## YOUR OBJECTIVE
Identify and copy all lines of the material where the string "between" is found.

## DATASET EXCERPTS
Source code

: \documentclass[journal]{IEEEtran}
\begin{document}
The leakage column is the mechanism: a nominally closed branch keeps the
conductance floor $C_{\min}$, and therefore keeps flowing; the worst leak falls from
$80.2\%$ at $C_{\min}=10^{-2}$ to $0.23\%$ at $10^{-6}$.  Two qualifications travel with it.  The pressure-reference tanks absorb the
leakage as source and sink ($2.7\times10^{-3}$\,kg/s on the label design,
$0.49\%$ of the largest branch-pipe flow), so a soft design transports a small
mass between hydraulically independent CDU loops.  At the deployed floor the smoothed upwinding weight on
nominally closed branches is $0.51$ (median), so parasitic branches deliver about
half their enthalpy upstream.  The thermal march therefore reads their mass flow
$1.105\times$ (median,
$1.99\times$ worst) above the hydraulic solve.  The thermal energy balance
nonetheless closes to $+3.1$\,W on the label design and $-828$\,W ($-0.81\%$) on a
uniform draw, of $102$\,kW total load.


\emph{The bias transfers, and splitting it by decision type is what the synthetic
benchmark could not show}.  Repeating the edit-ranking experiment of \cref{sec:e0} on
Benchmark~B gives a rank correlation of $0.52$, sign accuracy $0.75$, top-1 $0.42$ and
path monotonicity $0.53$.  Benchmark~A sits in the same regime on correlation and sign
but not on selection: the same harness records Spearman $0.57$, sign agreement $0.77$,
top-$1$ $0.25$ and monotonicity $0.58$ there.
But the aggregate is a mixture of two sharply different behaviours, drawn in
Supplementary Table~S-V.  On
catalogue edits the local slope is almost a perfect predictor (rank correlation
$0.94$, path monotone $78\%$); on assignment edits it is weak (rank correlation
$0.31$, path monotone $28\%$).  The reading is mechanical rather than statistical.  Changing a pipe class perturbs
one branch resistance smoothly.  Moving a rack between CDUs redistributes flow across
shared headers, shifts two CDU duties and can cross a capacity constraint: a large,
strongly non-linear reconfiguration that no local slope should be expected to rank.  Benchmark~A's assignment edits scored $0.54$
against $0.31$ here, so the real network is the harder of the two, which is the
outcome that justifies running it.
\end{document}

## EXERCISE ANSWER
mass between hydraulically independent CDU loops.  At the deployed floor the smoothed upwinding weight on
one branch resistance smoothly.  Moving a rack between CDUs redistributes flow across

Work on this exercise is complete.